2.2. Analysis of Users’ Preferences and Needs

User preferences regarding charging can be detected directly, through surveys, or indirectly, by analyzing mobility and travel needs from data collected via traffic acquisition systems or GPS. Surveys usually provide disaggregated data, from which information on users’ characteristics can be extracted, while mobility data are usually aggregated, with no or limited information on users.

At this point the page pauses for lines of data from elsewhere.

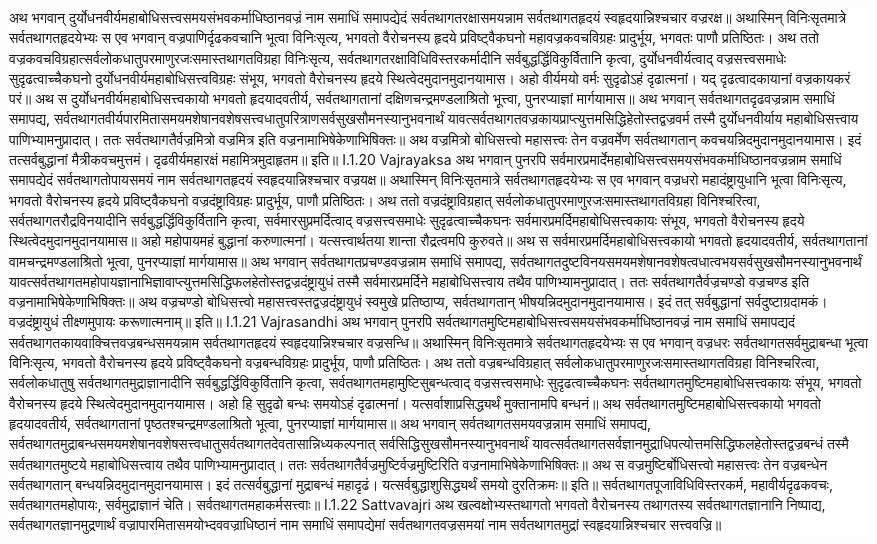 अथ भगवान् दुर्योधनवीर्यमहाबोधिसत्त्वसमयसंभवकर्माधिष्ठानवज्रं नाम समाधिं समापद्येदं सर्वतथागतरक्षासमयन्नाम सर्वतथागतहृदयं स्वहृदयान्निश्चचार वज्ररक्ष॥
अथास्मिन् विनिःसृतमात्रे सर्वतथागतहृदयेभ्यः स एव भगवान् वज्रपाणिर्दृढकवचानि भूत्वा विनिःसृत्य, भगवतो वैरोचनस्य हृदये प्रविष्ट्वैकघनो महावज्रकवचविग्रहः प्रादुर्भूय, भगवतः पाणौ प्रतिष्ठितः। अथ ततो वज्रकवचविग्रहात्सर्वलोकधातुपरमाणुरजःसमास्तथागतविग्रहा विनिःसृत्य, सर्वतथागतरक्षाविधिविस्तरकर्मादीनि सर्वबुद्धर्द्धिविकुर्वितानि कृत्वा, दुर्योधनवीर्यत्वाद् वज्रसत्त्वसमाधेः सुदृढत्वाच्चैकघनो दुर्योधनवीर्यमहाबोधिसत्त्वविग्रहः संभूय, भगवतो वैरोचनस्य हृदये स्थित्वेदमुदानमुदानयामास।
अहो वीर्यमयो वर्मः सुदृढोऽहं दृढात्मनां। 
यद् दृढत्वादकायानां वज्रकायकरं परं॥
अथ स दुर्योधनवीर्यमहाबोधिसत्त्वकायो भगवतो हृदयादवतीर्य, सर्वतथागतानां दक्षिणचन्द्रमण्डलाश्रितो भूत्त्वा, पुनरप्याज्ञां मार्गयामास॥
अथ भगवान् सर्वतथागतदृढवज्रन्नाम समाधिं समापद्य, सर्वतथागतवीर्यपारमितासमयमशेषानवशेषसत्त्वधातुपरित्राणसर्वसुखसौमनस्यानुभवनार्थं यावत्सर्वतथागतवज्रकायप्राप्त्युत्तमसिद्धिहेतोस्तद्वज्रवर्म तस्मै दुर्योधनवीर्याय महाबोधिसत्त्वाय पाणिभ्यामनुप्रादात्। ततः सर्वतथागतैर्वज्रमित्रो वज्रमित्र इति वज्रनामाभिषेकेणाभिषिक्तः॥
अथ वज्रमित्रो बोधिसत्त्वो महासत्त्वः तेन वज्रवर्मेण सर्वतथागतान् कवचयन्निदमुदानमुदानयामास।
इदं तत्सर्वबुद्धानां मैत्रीकवचमुत्तमं।
दृढवीर्यमहारक्षं महामित्रमुदाहृतम॥ इति॥
I.1.20 Vajrayaksa
अथ भगवान् पुनरपि सर्वमारप्रमार्देमहाबोधिसत्त्वसमयसंभवकर्माधिष्ठानवज्रन्नाम समाधिं समापद्येदं सर्वतथागतोपायसमयं नाम सर्वतथागतहृदयं स्वहृदयान्निश्चचार वज्रयक्ष॥
अथास्मिन् विनिःसृतमात्रे सर्वतथागतहृदयेभ्यः स एव भगवान् वज्रधरो महादंष्ट्रायुधानि भूत्वा विनिःसृत्य, भगवतो वैरोचनस्य हृदये प्रविष्ट्वैकघनो वज्रदंष्ट्राविग्रहः प्रादुर्भूय, पाणौ प्रतिष्ठितः। अथ ततो वज्रदंष्ट्राविग्रहात् सर्वलोकधातुपरमाणुरजःसमास्तथागतविग्रहा विनिश्चरित्वा, सर्वतथागतरौद्रविनयादीनि सर्वबुद्धर्द्धिविकुर्वितानि कृत्वा, सर्वमारसुप्रमर्दित्वाद् वज्रसत्त्वसमाधेः सुदृढत्वाच्चैकघनः सर्वमारप्रमर्दिमहाबोधिसत्त्वकायः संभूय, भगवतो वैरोचनस्य हृदये स्थित्वेदमुदानमुदानयामास॥
अहो महोपायमहं बुद्धानां करुणात्मनां। 
यत्सत्त्वार्थतया शान्ता रौद्रत्वमपि कुरुवते॥
अथ स सर्वमारप्रमर्दिमहाबोधिसत्त्वकायो भगवतो हृदयादवतीर्य, सर्वतथागतानां वामचन्द्रमण्डलाश्रितो भूत्वा, पुनरप्याज्ञां मार्गयामास॥
अथ भगवान् सर्वतथागतप्रचण्डवज्रन्नाम समाधिं समापद्य, सर्वतथागतदुष्टविनयसमयमशेषानवशेषत्वधात्वभयसर्वसुखसौमनस्यानुभवनार्थं यावत्सर्वतथागतमहोपायज्ञानाभिज्ञावाप्त्युत्तमसिद्धिफलहेतोस्तद्वज्रदंष्ट्रायुधं तस्मै सर्वमारप्रमर्दिने महाबोधिसत्त्वाय तथैव पाणिभ्यामनुप्रादात्। ततः सर्वतथागतैर्वज्रचण्डो वज्रचण्ड इति वज्रनामाभिषेकेणाभिषिक्तः॥
अथ वज्रचण्डो बोधिसत्त्वो महासत्त्वस्तद्वज्रदंष्ट्रायुधं स्वमुखे प्रतिष्ठाप्य, सर्वतथागतान् भीषयन्निदमुदानमुदानयामास।
इदं तत् सर्वबुद्धानां सर्वदुष्टाग्रदामकं। 
वज्रदंष्ट्रायुधं तीक्ष्णमुपायः करूणात्मनाम्॥ इति॥
I.1.21 Vajrasandhi
अथ भगवान् पुनरपि सर्वतथागतमुष्टिमहाबोधिसत्त्वसमयसंभवकर्माधिष्ठानवज्रं नाम समाधिं समापद्यदं सर्वतथागतकायवाक्चित्तवज्रबन्धसमयन्नाम सर्वतथागतहृदयं स्वहृदयान्निश्चचार वज्रसन्धि॥
अथास्मिन् विनिःसृतमात्रे सर्वतथागतहृदयेभ्यः स एव भगवान् वज्रधरः सर्वतथागतसर्वमुद्राबन्धा भूत्वा विनिःसृत्य, भगवतो वैरोचनस्य हृदये प्रविष्ट्वैकघनो वज्रबन्धविग्रहः प्रादुर्भूय, पाणौ प्रतिष्ठितः। अथ ततो वज्रबन्धविग्रहात् सर्वलोकधातुपरमाणुरजःसमास्तथागतविग्रहा विनिश्चरित्वा, सर्वलोकधातुषु सर्वतथागतमुद्राज्ञानादीनि सर्वबुद्धर्द्धिविकुर्वितानि कृत्वा, सर्वतथागतमहामुष्टिसुबन्धत्वाद् वज्रसत्त्वसमाधेः सुदृढत्वाच्चैकघनः सर्वतथागतमुष्टिमहाबोधिसत्त्वकायः संभूय, भगवतो वैरोचनस्य हृदये स्थित्वेदमुदानमुदानयामास।
अहो हि सुदृढो बन्धः समयोऽहं दृढात्मनां। 
यत्सर्वाशाप्रसिद्ध्यर्थं मुक्तानामपि बन्धनं॥
अथ सर्वतथागतमुष्टिमहाबोधिसत्त्वकायो भगवतो हृदयादवतीर्य, सर्वतथागतानां पृष्ठतश्चन्द्रमण्डलाश्रितो भूत्वा, पुनरप्याज्ञां मार्गयामास॥
अथ भगवान् सर्वतथागतसमयवज्रन्नाम समाधिं समापद्य, सर्वतथागतमुद्राबन्धसमयमशेषानवशेषसत्त्वधातुसर्वतथागतदेवतासान्निध्यकल्पनात् सर्वसिद्धिसुखसौमनस्यानुभवनार्थं यावत्सर्वतथागतसर्वज्ञानमुद्राधिपत्योत्तमसिद्धिफलहेतोस्तद्वज्रबन्धं तस्मै सर्वतथागतमुष्टये महाबोधिसत्त्वाय तथैव पाणिभ्यामनुप्रादात्। ततः सर्वतथागतैर्वज्रमुष्टिर्वज्रमुष्टिरिति वज्रनामाभिषेकेणाभिषिक्तः॥
अथ स वज्रमुष्टिर्बोधिसत्त्वो महासत्त्वः तेन वज्रबन्धेन सर्वतथागतान् बन्धयन्निदमुदानमुदानयामास।
इदं तत्सर्वबुद्धानां मुद्राबन्धं महादृढं। 
यत्सर्वबुद्धाशुसिद्ध्यर्थं समयो दुरतिक्रमः॥ इति॥
सर्वतथागतपूजाविधिविस्तरकर्म, महावीर्यदृढकवचः, सर्वतथागतमहोपायः, सर्वमुद्राज्ञानं चेति। सर्वतथागतमहाकर्मसत्त्वाः॥
I.1.22 Sattvavajri
अथ खल्वक्षोभ्यस्तथागतो भगवतो वैरोचनस्य तथागतस्य सर्वतथागतज्ञानानि निष्पाद्य, सर्वतथागतज्ञानमुद्रणार्थं वज्रापारमितासमयोभ्दववज्राधिष्ठानं नाम समाधिं समापद्येमां सर्वतथागतवज्रसमयां नाम सर्वतथागतमुद्रां स्वहृदयान्निश्चचार सत्त्ववज्रि॥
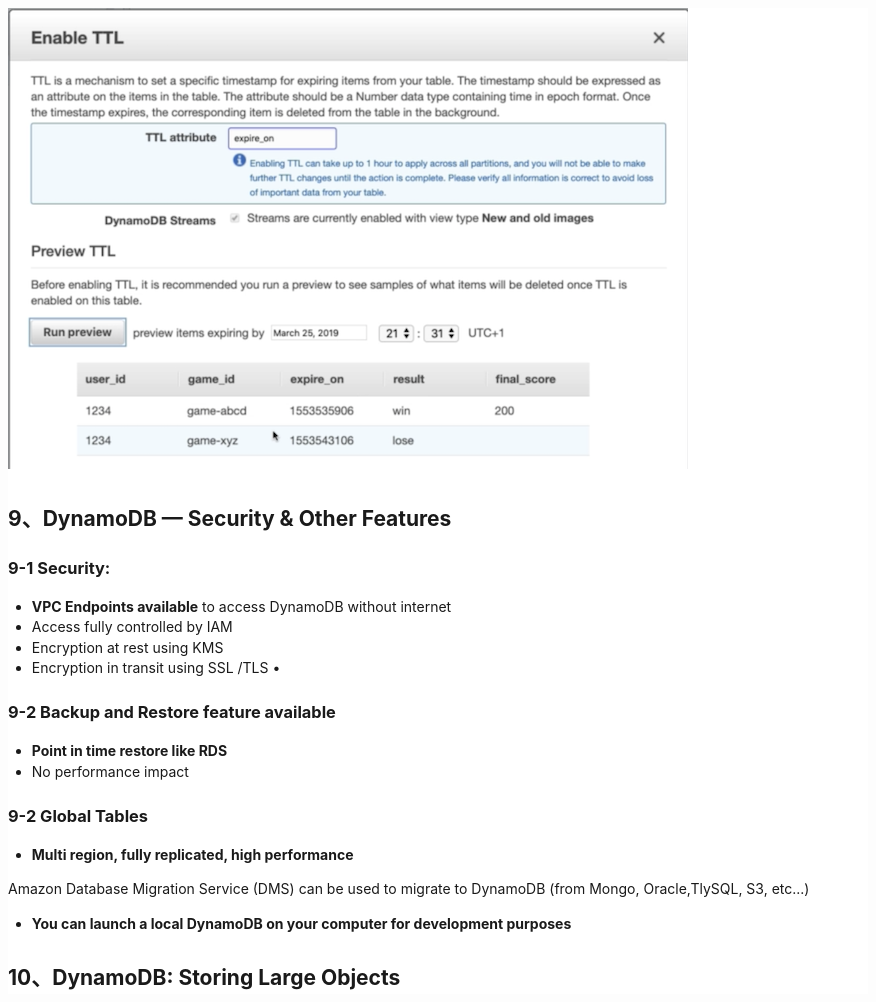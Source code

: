 ![Alt Image Text](../images/9_27.png "body image") 


## **9、DynamoDB — Security & Other Features** 

### **9-1 Security:** 

* **VPC Endpoints available** to access DynamoDB without internet 
* Access fully controlled by IAM 
* Encryption at rest using KMS 
* Encryption in transit using SSL /TLS • 

### **9-2 Backup and Restore feature available** 

* **Point in time restore like RDS**
* No performance impact 

### **9-2 Global Tables** 

* **Multi region, fully replicated, high performance** 

Amazon Database Migration Service (DMS) can be used to migrate to DynamoDB (from Mongo, Oracle,TlySQL, S3, etc...) 

* **You can launch a local DynamoDB on your computer for development purposes** 


## **10、DynamoDB: Storing Large Objects**
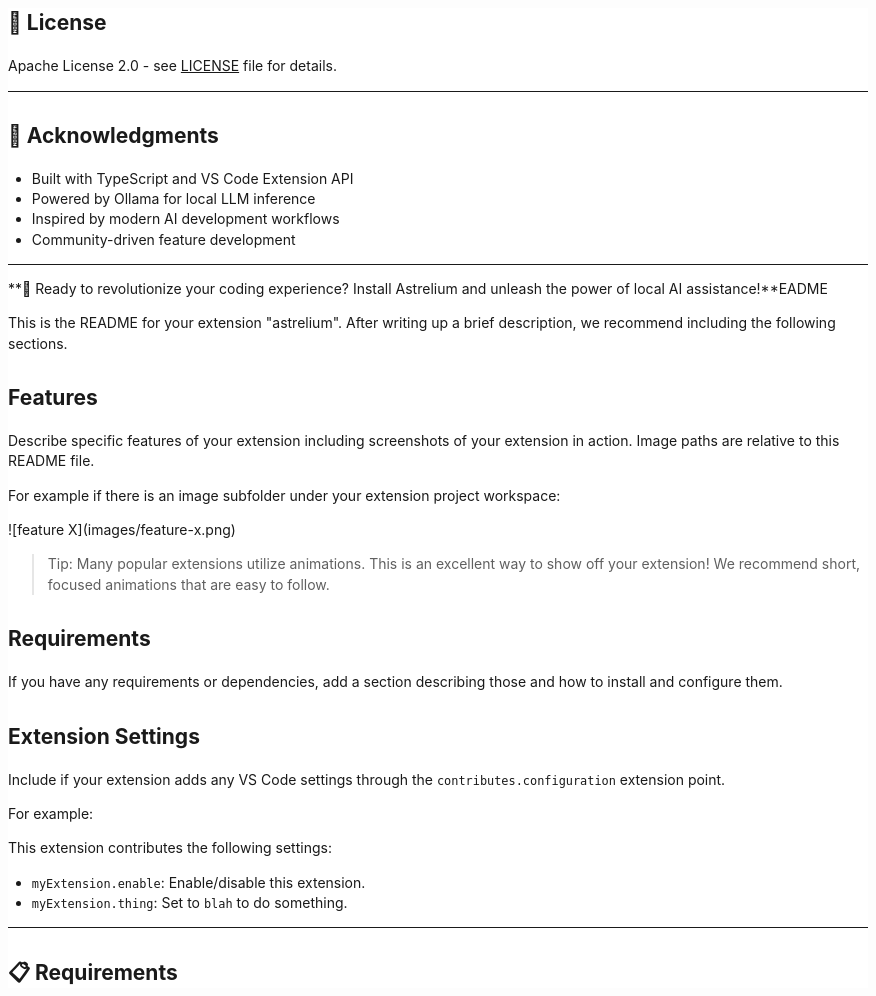 
## 📄 License

Apache License 2.0 - see [LICENSE](LICENSE) file for details.

---

## 🌟 Acknowledgments

- Built with TypeScript and VS Code Extension API
- Powered by Ollama for local LLM inference
- Inspired by modern AI development workflows
- Community-driven feature development

---

**🚀 Ready to revolutionize your coding experience? Install Astrelium and unleash the power of local AI assistance!**EADME

This is the README for your extension "astrelium". After writing up a brief description, we recommend including the following sections.

## Features

Describe specific features of your extension including screenshots of your extension in action. Image paths are relative to this README file.

For example if there is an image subfolder under your extension project workspace:

\!\[feature X\]\(images/feature-x.png\)

> Tip: Many popular extensions utilize animations. This is an excellent way to show off your extension! We recommend short, focused animations that are easy to follow.

## Requirements

If you have any requirements or dependencies, add a section describing those and how to install and configure them.

## Extension Settings

Include if your extension adds any VS Code settings through the `contributes.configuration` extension point.

For example:

This extension contributes the following settings:

* `myExtension.enable`: Enable/disable this extension.
* `myExtension.thing`: Set to `blah` to do something.

---

## 📋 **Requirements**

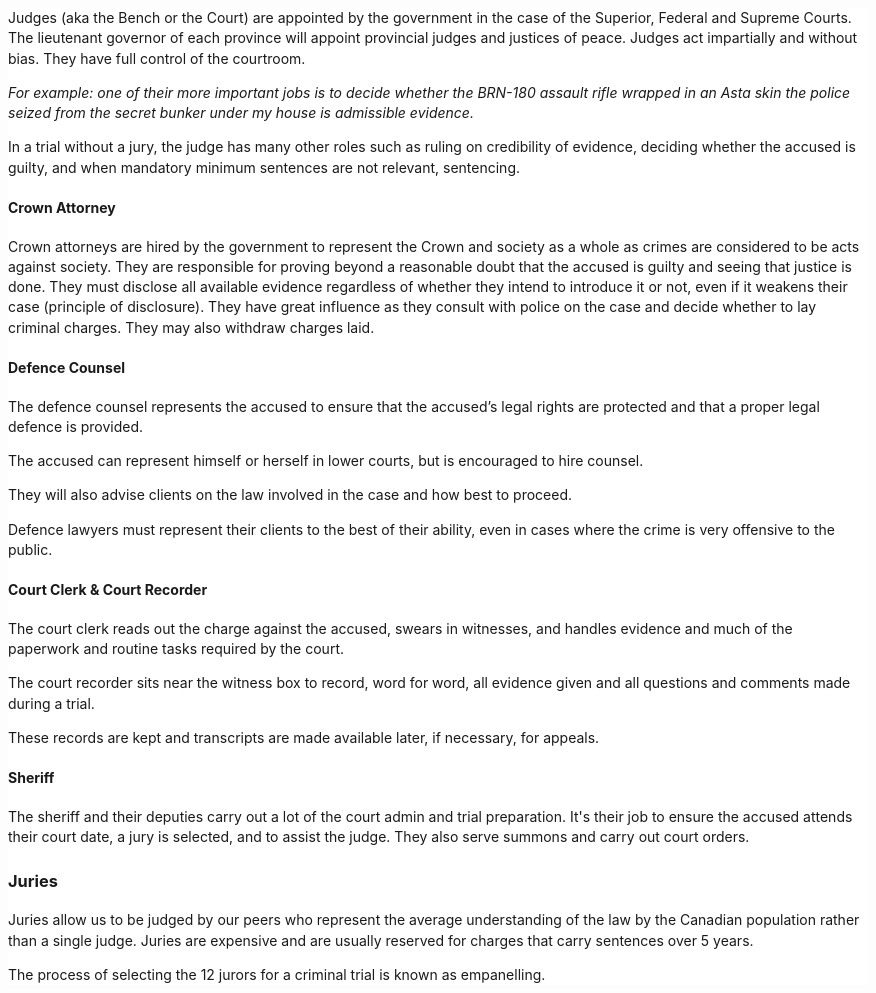 Judges (aka the Bench or the Court) are appointed by the government in the case of the Superior, Federal and Supreme Courts. The lieutenant governor of each province will appoint provincial judges and justices of peace. Judges act impartially and without bias. They have full control of the courtroom. 

*For example: one of their more important jobs is to decide whether the BRN-180 assault rifle wrapped in an Asta skin the police seized from the secret bunker under my house is admissible evidence.*

In a trial without a jury, the judge has many other roles such as ruling on credibility of evidence, deciding whether the accused is guilty, and when mandatory minimum sentences are not relevant, sentencing.

#### Crown Attorney

Crown attorneys are hired by the government to represent the Crown and society as a whole as crimes are considered to be acts against society. They are responsible for proving beyond a reasonable doubt that the accused is guilty and seeing that justice is done. They must disclose all available evidence regardless of whether they intend to introduce it or not, even if it weakens their case (principle of disclosure). They have great influence as they consult with police on the case and decide whether to lay criminal charges. They may also withdraw charges laid.

#### Defence Counsel

The defence counsel represents the accused to ensure that the accused’s legal rights are protected and that a proper legal defence is provided.

The accused can represent himself or herself in lower courts, but is encouraged to hire counsel.

They will also advise clients on the law involved in the case and how best to proceed. 

Defence lawyers must represent their clients to the best of their ability, even in cases where the crime is very offensive to the public.

#### Court Clerk & Court Recorder

The court clerk reads out the charge against the accused, swears in witnesses, and handles evidence and much of the paperwork and routine tasks required by the court.

The court recorder sits near the witness box to record, word for word, all evidence given and all questions and comments made during a trial. 

These records are kept and transcripts are made available later, if necessary, for appeals.

#### Sheriff

The sheriff and their deputies carry out a lot of the court admin and trial preparation. It's their job to ensure the accused attends their court date, a jury is selected, and to assist the judge. They also serve summons and carry out court orders.

### Juries

Juries allow us to be judged by our peers who represent the average understanding of the law by the Canadian population rather than a single judge. Juries are expensive and are usually reserved for charges that carry sentences over 5 years. 

The process of selecting the 12 jurors for a criminal trial is known as empanelling. 
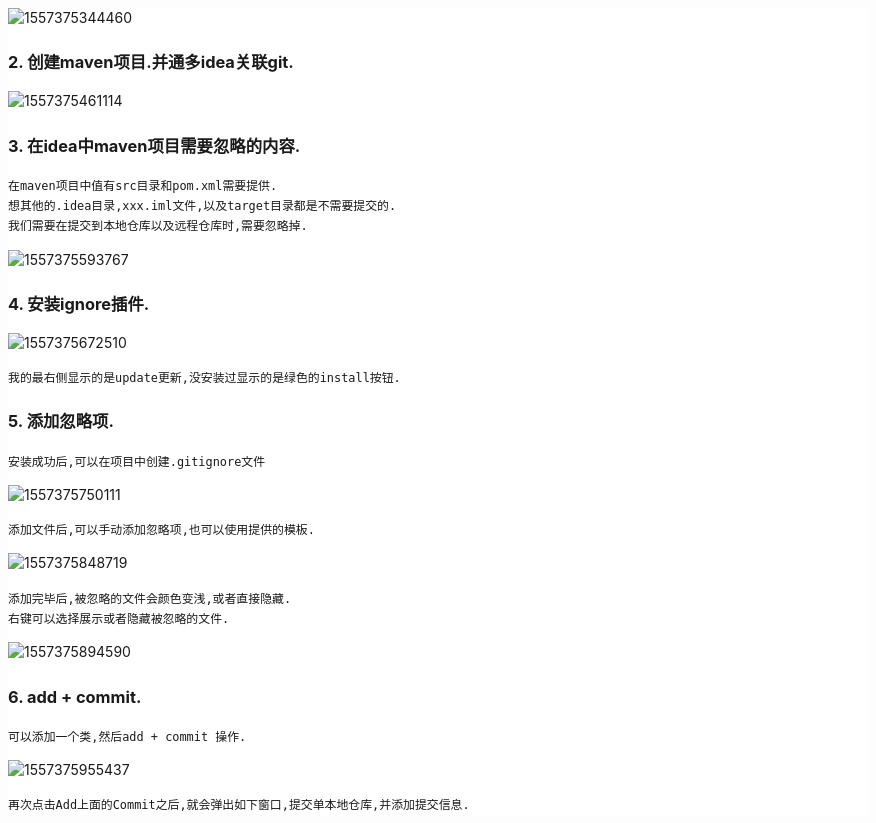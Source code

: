 ![1557375344460](image/1557375344460.png)

### 2. 创建maven项目.并通多idea关联git.

![1557375461114](image/1557375461114.png)

### 3. 在idea中maven项目需要忽略的内容.

```
在maven项目中值有src目录和pom.xml需要提供.
想其他的.idea目录,xxx.iml文件,以及target目录都是不需要提交的.
我们需要在提交到本地仓库以及远程仓库时,需要忽略掉.
```

![1557375593767](image/1557375593767.png)

### 4. 安装ignore插件.

![1557375672510](image/1557375672510.png)

```
我的最右侧显示的是update更新,没安装过显示的是绿色的install按钮.
```

### 5. 添加忽略项.

```
安装成功后,可以在项目中创建.gitignore文件
```

![1557375750111](image/1557375750111.png)

```
添加文件后,可以手动添加忽略项,也可以使用提供的模板.
```

![1557375848719](image/1557375848719.png)

```
添加完毕后,被忽略的文件会颜色变浅,或者直接隐藏.
右键可以选择展示或者隐藏被忽略的文件.
```

![1557375894590](image/1557375894590.png)

### 6. add + commit.

```
可以添加一个类,然后add + commit 操作.
```

![1557375955437](image/1557375955437.png)

```
再次点击Add上面的Commit之后,就会弹出如下窗口,提交单本地仓库,并添加提交信息.
```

2.2.1. Survey-Based Papers

Valid tools with which to investigate charging behavior are questionnaires addressed to actual or potential EV users. These questionnaires can explore various aspects related to mobility, such as travel and charging habits, responses to policies, and attitudes toward EVs. At the same time, they are intended to highlight possible influences of different parameters on the results, such as socio-economic, territorial, and infrastructural aspects, which are more difficult to identify or are even undetectable using other approaches based, e.g., on charge events or traffic data.

Travel Surveys

Some questionnaires and surveys collect travel data, from which it is possible to infer charging behavior. In fact, the travel pattern of an EV user is a key factor in simulating and predicting the distribution of charging demand. The validity of household travel surveys in terms of estimating charging load was tested in the Swiss context in [28]. In the cited study, the results of a survey on ICE cars were used, and a complete transition to EVs, both pure battery (BEV) and plug-in hybrids (PHEV), was assumed. The load curves obtained under this hypothesis were compared with measurements made in various field tests for EVs, showing a good agreement. The charging decision scheme modeled depended solely on the SOC. The same charging criterion was adopted by Iqbal et al. [29] to determine the power demand for residential EVSE. Using traffic survey data on ICEs and assuming a transition to EV, they classified daily usage based on different categories of car owners and provided an estimate of SOC based on distances traveled. The importance of travel choices in charging decisions is illustrated in the study by Zhang et al. [11]. They explored the relationship between two models of causal choices: in the first, the charging strategy was determined first and affects the travel chain; in the other, the journey influences the charge decision. The preferences from about 500 questionnaires showed that the model in which the travel choice precedes that of recharging is more suitable for interpreting the experimental charging curves.
Gao et al. [30] used mobility questionnaires explicitly devoted to EV owners to determine the spatial and temporal distribution of stops as a function of destinations. The findings show that the charging demand in residential areas and workplaces is the largest, followed by public parking lots and curbside parking spaces.
A survey on driving and ownership data serving as the basis of charging demand estimation for public infrastructure in urban areas where domestic charging is not broadly available was conducted in [31]. The results reveal that nearly 78% of energy demand can be supplied by private CPs, of which 11% can be provided by chargers installed in shared residential parking lots, reducing the need for public CPs by up to 58%. For commuters without home-charging equipment, workplace charging could lower the need for public charging by 68%. DC fast charging would amount only to 3% of the total charging demand due to the significantly higher cost and greater inconvenience of the dedicated stop. Charge demand at workplace charging facilities is also evaluated in [32]. The survey outcomes show that slow chargers in the workplace can almost completely meet the intra-city travel demand of private EV users, even if the size of the city greatly influences the mobility patterns and the charging demand curves due to the different travel needs.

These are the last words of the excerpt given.